Taxis emblazoned with the "Sound Off for Justice" logo, which is backed by the Law Society, have been touring London streets this week recording passengers' opinions in mobile sound booths about the threat of cuts to legal aid.
While the MoJ's impact assessment last autumn suggested 500,000 fewer cases would be entitled to funding, the Legal Action Group estimates the figure could be far higher, with as many as 650,000 removed from access to legal aid.
Reform of "no win, no fee" agreements proposed by Clarke would discourage lawyers from taking up public interest cases, it is claimed. "The litigation around Trafigura [which first highlighted the use of superinjunctions] would not have happened under the proposed changes," said Mark Stobbs, the Law Society's director of legal policy.
"In future if you are found to have acted 'unreasonably' as a claimant – and that might be as simple as refusing to accept an offer of settlement you disagreed with – then you couldn't guarantee that you couldn't lose your house [through liability for costs].
"Victims will get less for their injuries. The insurance companies will make extra profits and there's no example of insurance companies reducing their premiums."
The UK's legal industry, with an annual turnover of £18bn, could be severely damaged, the society claims. It has offered the government an alternative programme for saving £384m through reducing unnecessary court hearings and other efficiencies.
"We agree that there should be fewer cases," said Martin Heskins, policy adviser at the Law Society. "We are not being listened to. The government doesn't have the political will to address the root causes of costs in the legal system."
Only 5% of lawyers now rely on legal aid; the average salary of a legal aid lawyer is £25,000. "We would also like to see no individual lawyer making more than £250,000 a year from legal aid," Heskins added – a proposal unlikely to be welcomed by some senior barristers.
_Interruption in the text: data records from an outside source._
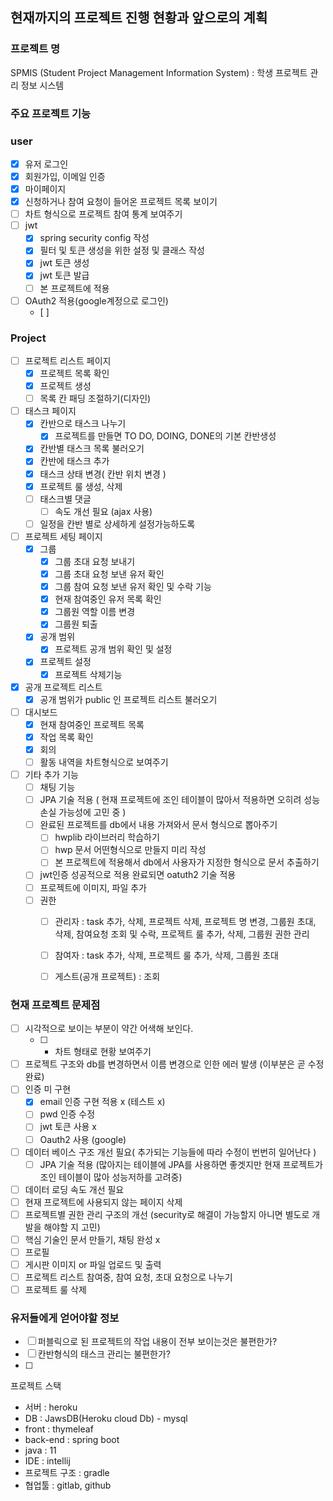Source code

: ## 현재까지의 프로젝트 진행 현황과 앞으로의 계획

### 프로젝트 명
SPMIS (Student Project Management Information System)  : 학생 프로젝트 관리 정보 시스템

### 주요 프로젝트 기능

### user
- [x] 유저 로그인 
- [x] 회원가입, 이메일 인증
- [x] 마이페이지
- [x] 신청하거나 참여 요청이 들어온 프로젝트 목록 보이기
- [ ] 차트 형식으로 프로젝트 참여 통계 보여주기
- [ ] jwt
	- [x] spring security config  작성
	- [x] 필터 및 토큰 생성을 위한 설정 및 클래스 작성
	- [x] jwt 토큰 생성
	- [x] jwt 토큰 발급
	- [ ] 본 프로젝트에 적용 
- [ ] OAuth2 적용(google계정으로 로그인)
	- [ ] 

### Project
- [ ] 프로젝트 리스트 페이지
	- [x] 프로젝트 목록 확인
	- [x] 프로젝트 생성
	- [ ] 목록 칸 패딩 조절하기(디자인)
- [ ] 태스크 페이지 
	- [x] 칸반으로 태스크 나누기
		- [x] 프로젝트를 만들면 TO DO, DOING, DONE의 기본 칸반생성
	- [x] 칸반별 태스크 목록 불러오기
	- [x] 칸반에 태스크 추가
	- [x] 태스크 상태 변경( 칸반 위치 변경 )
	- [x] 프로젝트 룰 생성, 삭제
	- [ ] 태스크별 댓글
		- [ ] 속도 개선 필요 (ajax 사용)
	- [ ] 일정을 칸반 별로 상세하게 설정가능하도록
- [ ] 프로젝트 세팅 페이지
	- [x] 그룹
		- [x] 그룹 초대 요청 보내기
		- [x] 그룹 초대 요청 보낸 유저 확인
		- [x] 그룹 참여 요청 보낸 유저 확인 및 수락 기능
		- [x] 현재 참여중인 유저 목록 확인
		- [x] 그룹원 역할 이름 변경
		- [x] 그룹원 퇴출
	- [x] 공개 범위
		- [x] 프로젝트 공개 범위 확인 및 설정
	- [x] 프로젝트 설정
		- [x] 프로젝트 삭제기능
- [x] 공개 프로젝트 리스트
	- [x] 공개 범위가 public 인 프로젝트 리스트 불러오기
- [ ] 대시보드
	- [x] 현재 참여중인 프로젝트 목록
	- [x] 작업 목록 확인
	- [x] 회의 
	- [ ] 활동 내역을 차트형식으로 보여주기
- [ ] 기타 추가 기능
	- [ ] 채팅 기능
	- [ ] JPA 기술 적용 ( 현재 프로젝트에 조인 테이블이 많아서 적용하면 오히려 성능 손실 가능성에 고민 중 )
	- [ ] 완료된 프로젝트를 db에서 내용 가져와서 문서 형식으로 뽑아주기
		- [ ] hwplib 라이브러리 학습하기
		- [ ] hwp 문서 어떤형식으로 만들지 미리 작성
		- [ ] 본 프로젝트에 적용해서 db에서 사용자가 지정한 형식으로 문서 추출하기
	- [ ] jwt인증 성공적으로 적용 완료되면 oatuth2 기술 적용
	- [ ] 프로젝트에 이미지, 파일 추가
	- [ ] 권한
		- [ ] 관리자 : task 추가, 삭제, 프로젝트 삭제, 프로젝트 명 변경, 그룹원 초대, 삭제, 참여요청 조회 및 수락, 프로젝트 룰 추가, 삭제, 그룹원 권한 관리
		- [ ] 참여자 : task  추가, 삭제, 프로젝트 룰 추가, 삭제, 그룹원 초대
		- [ ] 게스트(공개 프로젝트) : 조회	
	



### 현재 프로젝트 문제점
- [ ] 시각적으로 보이는 부분이 약간 어색해 보인다.
	- [ ] + 차트 형태로 현황 보여주기
- [ ] 프로젝트 구조와 db를 변경하면서 이름 변경으로 인한 에러 발생 (이부분은 곧 수정 완료)
- [ ] 인증 미 구현
	- [x] email 인증 구현 적용 x (테스트 x)
	- [ ] pwd 인증  수정
	- [ ] jwt 토큰 사용 x
	- [ ] Oauth2 사용 (google)
- [ ] 데이터 베이스 구조 개선 필요( 추가되는 기능들에 따라 수정이 번번히 일어난다 )
	- [ ] JPA 기술 적용 (많아지는 테이블에 JPA를 사용하면 좋겟지만 현재 프로젝트가 조인 테이블이 많아 성능저하를 고려중)
- [ ] 데이터 로딩 속도 개선 필요
- [ ] 현재 프로젝트에 사용되지 않는 페이지 삭제
- [ ] 프로젝트별 권한 관리 구조의 개선 (security로 해결이 가능할지 아니면 별도로 개발을 해야할 지 고민)
- [ ] 핵심 기술인 문서 만들기, 채팅 완성 x
- [ ] 프로필
- [ ] 게시판 이미지 or 파일 업로드 및 출력
- [ ] 프로젝트 리스트 참여중, 참여 요청, 초대 요청으로 나누기
- [ ] 프로젝트 룰 삭제

### 유저들에게 얻어야할 정보
- [ ] 퍼블릭으로 된 프로젝트의 작업 내용이 전부 보이는것은 불편한가?
- [ ] 칸반형식의 태스크 관리는 불편한가?
- [ ] 





프로젝트 스택
- 서버 : heroku
- DB :  JawsDB(Heroku cloud Db) - mysql
- front : thymeleaf
- back-end : spring boot
- java : 11
- IDE : intellij
- 프로젝트 구조 : gradle
- 협업툴 : gitlab, github
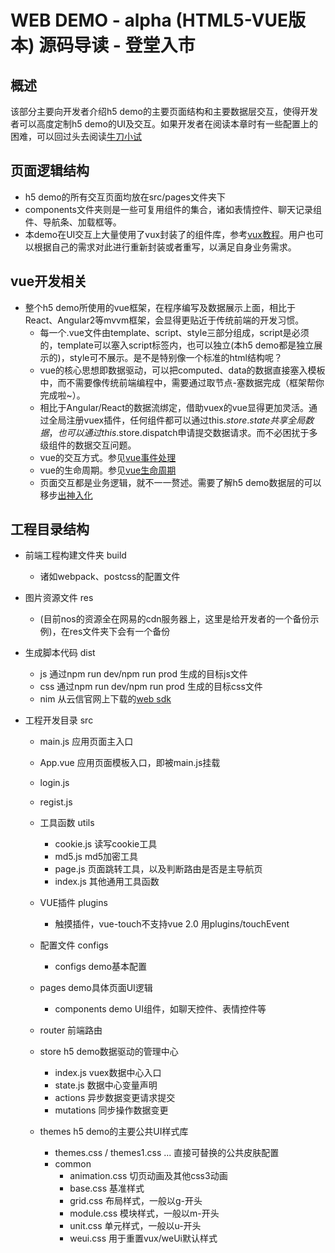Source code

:# WEB DEMO - alpha (HTML5-VUE版本) 源码导读 - 登堂入市
## 概述
该部分主要向开发者介绍h5 demo的主要页面结构和主要数据层交互，使得开发者可以高度定制h5 demo的UI及交互。如果开发者在阅读本章时有一些配置上的困难，可以回过头去阅读[牛刀小试](./h5-demo-guide-1.md)

## 页面逻辑结构
- h5 demo的所有交互页面均放在src/pages文件夹下
- components文件夹则是一些可复用组件的集合，诸如表情控件、聊天记录组件、导航条、加载框等。
- 本demo在UI交互上大量使用了vux封装了的组件库，参考[vux教程](https://vux.li/#/)。用户也可以根据自己的需求对此进行重新封装或者重写，以满足自身业务需求。

## vue开发相关
- 整个h5 demo所使用的vue框架，在程序编写及数据展示上面，相比于React、Angular2等mvvm框架，会显得更贴近于传统前端的开发习惯。
  - 每一个.vue文件由template、script、style三部分组成，script是必须的，template可以塞入script标签内，也可以独立(本h5 demo都是独立展示的)，style可不展示。是不是特别像一个标准的html结构呢？
  - vue的核心思想即数据驱动，可以把computed、data的数据直接塞入模板中，而不需要像传统前端编程中，需要通过取节点-塞数据完成（框架帮你完成啦~）。
  - 相比于Angular/React的数据流绑定，借助vuex的vue显得更加灵活。通过全局注册vuex插件，任何组件都可以通过this.$store.state共享全局数据，也可以通过this.$store.dispatch申请提交数据请求。而不必困扰于多级组件的数据交互问题。
  - vue的交互方式。参见[vue事件处理](https://cn.vuejs.org/v2/guide/events.html)
  - vue的生命周期。参见[vue生命周期](https://cn.vuejs.org/v2/guide/instance.html#生命周期图示)
  - 页面交互都是业务逻辑，就不一一赘述。需要了解h5 demo数据层的可以移步[出神入化](./h5-demo-guide-3.md)

## 工程目录结构
- 前端工程构建文件夹 build
  - 诸如webpack、postcss的配置文件

- 图片资源文件 res
  - (目前nos的资源全在网易的cdn服务器上，这里是给开发者的一个备份示例)，在res文件夹下会有一个备份

- 生成脚本代码 dist
  - js 通过npm run dev/npm run prod 生成的目标js文件
  - css 通过npm run dev/npm run prod 生成的目标css文件
  - nim 从云信官网上下载的[web sdk](http://netease.im/im-sdk-demo)

- 工程开发目录 src
  - main.js 应用页面主入口
  - App.vue 应用页面模板入口，即被main.js挂载
  - login.js
  - regist.js

  - 工具函数 utils
    - cookie.js 读写cookie工具
    - md5.js md5加密工具
    - page.js 页面跳转工具，以及判断路由是否是主导航页
    - index.js 其他通用工具函数

  - VUE插件 plugins
    - 触摸插件，vue-touch不支持vue 2.0 用plugins/touchEvent

  - 配置文件 configs
    - configs demo基本配置

  - pages demo具体页面UI逻辑
    - components demo UI组件，如聊天控件、表情控件等

  - router 前端路由

  - store h5 demo数据驱动的管理中心
    - index.js vuex数据中心入口
    - state.js 数据中心变量声明
    - actions 异步数据变更请求提交
    - mutations 同步操作数据变更

  - themes h5 demo的主要公共UI样式库
    - themes.css / themes1.css ... 直接可替换的公共皮肤配置
    - common
      - animation.css 切页动画及其他css3动画
      - base.css 基准样式
      - grid.css 布局样式，一般以g-开头
      - module.css 模块样式，一般以m-开头
      - unit.css 单元样式，一般以u-开头
      - weui.css 用于重置vux/weUi默认样式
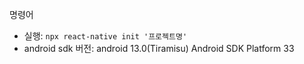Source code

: 명령어
- 실행: `npx react-native init '프로젝트명'`
- android sdk 버전: android 13.0(Tiramisu) Android SDK Platform 33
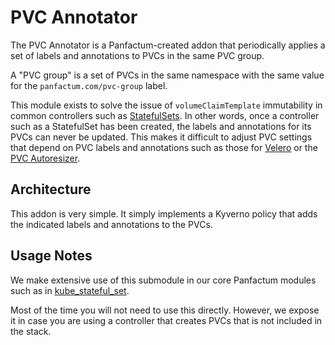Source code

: # PVC Annotator

The PVC Annotator is a Panfactum-created addon that periodically applies a set of labels
and annotations to PVCs in the same PVC group.

A "PVC group" is a set of PVCs in the same namespace with the same value for the 
`panfactum.com/pvc-group` label.

This module exists to solve the issue of `volumeClaimTemplate` immutability in common
controllers such as [StatefulSets](https://kubernetes.io/docs/reference/generated/kubernetes-api/v1.29/#statefulset-v1-apps). In other words, once a controller such as a StatefulSet
has been created, the labels and annotations for its PVCs can never be updated. This
makes it difficult to adjust PVC settings that depend on PVC labels and annotations
such as those for [Velero](https://velero.io/) or the
[PVC Autoresizer](https://github.com/topolvm/pvc-autoresizer).

## Architecture

This addon is very simple. It simply implements a Kyverno policy that adds the indicated labels and annotations
to the PVCs.

## Usage Notes

We make extensive use of this submodule in our core Panfactum modules such as in
[kube_stateful_set](/docs/main/reference/infrastructure-modules/submodule/kubernetes/kube_stateful_set).

Most of the time you will not need to use this directly. However, we expose it in case you
are using a controller that creates PVCs that is not included in the stack.
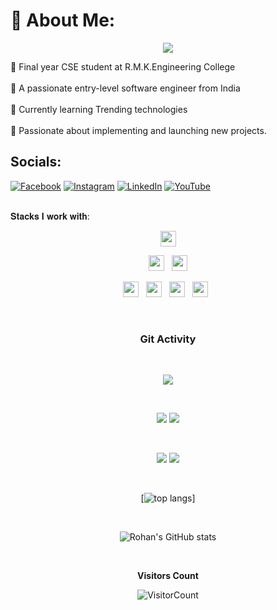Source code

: # 💫 About Me:
<p align="center">
  <img src="https://readme-typing-svg.herokuapp.com?color=0d8eceF&size=30&center=true&vCenter=true&width=550&height=70&lines=Hey+There+👋,+I'm+Srihith;+An+Software+Engineer+;Loves+To+Learn+New+Things;">
</p>
 💫 Final year CSE student at R.M.K.Engineering College <br><br>💫 A passionate entry-level software engineer from India  <br><br>💫 Currently learning Trending technologies <br><br> 💫 Passionate about implementing and launching new projects.

## Socials:
[![Facebook](https://img.shields.io/badge/Facebook-%231877F2.svg?logo=Facebook&logoColor=white)](https://www.facebook.com/siddareedy.srihithreddy.5/) 
[![Instagram](https://img.shields.io/badge/Instagram-%23E4405F.svg?logo=Instagram&logoColor=white)](https://www.instagram.com/_.srihith863._/) 
[![LinkedIn](https://img.shields.io/badge/LinkedIn-%230077B5.svg?logo=linkedin&logoColor=white)](https://www.linkedin.com/in/srihith-reddy-siddareddy-181860204/?trk=public_profile_browsemap&originalSubdomain=in) 
[![YouTube](https://img.shields.io/badge/YouTube-%23FF0000.svg?logo=YouTube&logoColor=white)](https://www.youtube.com/channel/UC5O1ZmLH_jIBV70HMsUtlOA)


  <br/>
  <div>
𝐒𝐭𝐚𝐜𝐤𝐬 𝐈 𝐰𝐨𝐫𝐤 𝐰𝐢𝐭𝐡:

 
<p  align="center">
<img src="https://img.shields.io/badge/C%2B%2B-00599C?style=for-the-badge&logo=c%2B%2B&logoColor=white" height="25"/>  
  </p>
  
<p  align="center">
<img src="https://img.shields.io/badge/HTML5-E34F26?style=for-the-badge&logo=html5&logoColor=white" height="25"/>
  &nbsp;
<img src="https://img.shields.io/badge/CSS3-1572B6?style=for-the-badge&logo=css3&logoColor=white" height="25"/>  
 </p>
 <p  align="center">
<img src="https://img.shields.io/badge/JavaScript-323330?style=for-the-badge&logo=javascript&logoColor=F7DF1E" height="25"/>
  &nbsp;
   <img src="https://img.shields.io/badge/Django-092E20?style=for-the-badge&logo=django&logoColor=white" height="25"/>
  &nbsp;
<img src="https://img.shields.io/badge/Python-3776AB?style=for-the-badge&logo=python&logoColor=white" height="25"/>
  &nbsp;
<img src="https://img.shields.io/badge/Java-ED8B00?style=for-the-badge&logo=java&logoColor=white" height="25"/>  
  &nbsp;
  
  &nbsp;
 

 </p>
 
 
 
  
 

 </p>
 

<div align="center" width=100%>

<!-- ![](https://github-readme-stats.vercel.app/api?username=VictorVijayprasad&theme=prussian&hide_border=true&include_all_commits=true&count_private=false)<br/> -->
<!-- ![](https://github-readme-stats.vercel.app/api/top-langs/?username=VictorVijayprasad&theme=prussian&hide_border=true&include_all_commits=true&count_private=false&layout=compact) -->


### Git Activity

<br/>

<div align="center">
  
![](https://github-profile-summary-cards.vercel.app/api/cards/profile-details?username=srihith8&theme=github_dark)
  
<br/>

![](https://github-profile-summary-cards.vercel.app/api/cards/most-commit-language?username=srihith8&theme=github_dark)
![](https://github-profile-summary-cards.vercel.app/api/cards/stats?username=srihith8&theme=github_dark)
  
<br/>

![](https://github-profile-summary-cards.vercel.app/api/cards/repos-per-language?username=srihith8&theme=github_dark)
![](https://github-profile-summary-cards.vercel.app/api/cards/productive-time?username=srihith8&theme=github_dark)
  
<br/>

[![top langs](https://github-readme-stats.vercel.app/api/top-langs/?username=srihith8&layout=compact&theme=radical)]
  
<br/>

![Rohan's GitHub stats](https://github-readme-stats.vercel.app/api?username=srihith8&show_icons=true&theme=radical)
  
<br/>
  
</div>

**Visitors Count** 

![VisitorCount](https://profile-counter.glitch.me/{srihith8}/count.svg) </div>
A reduction in legal aid is likely to lead to a surge in individuals taking their own cases to court because they cannot afford legal representation or advice, the society fears. Earlier this year the Judges' Council, which represents the judiciary, warned that an increase in "litigants in person" triggered by legal aid cuts would clog up the courts, imposing greater strains and costs on the system.
On Thursday the House of Lords will debate cuts to civil legal aid. The MoJ is expected to publish its legal aid bill early next month.
A spokesman for the Association of British Insurers dismissed the Law Society's criticism. "We are not rejoicing," he said, "but we are certainly supportive of the government's proposals. Motorists, who are paying an extra 10% on their motor insurance as a result of high legal costs in settling personal injury claims, can look forward to cheaper insurance in the future.
"We are not going to profit from this. We want genuine claimants to profit from this. We don't want to hinder access to justice."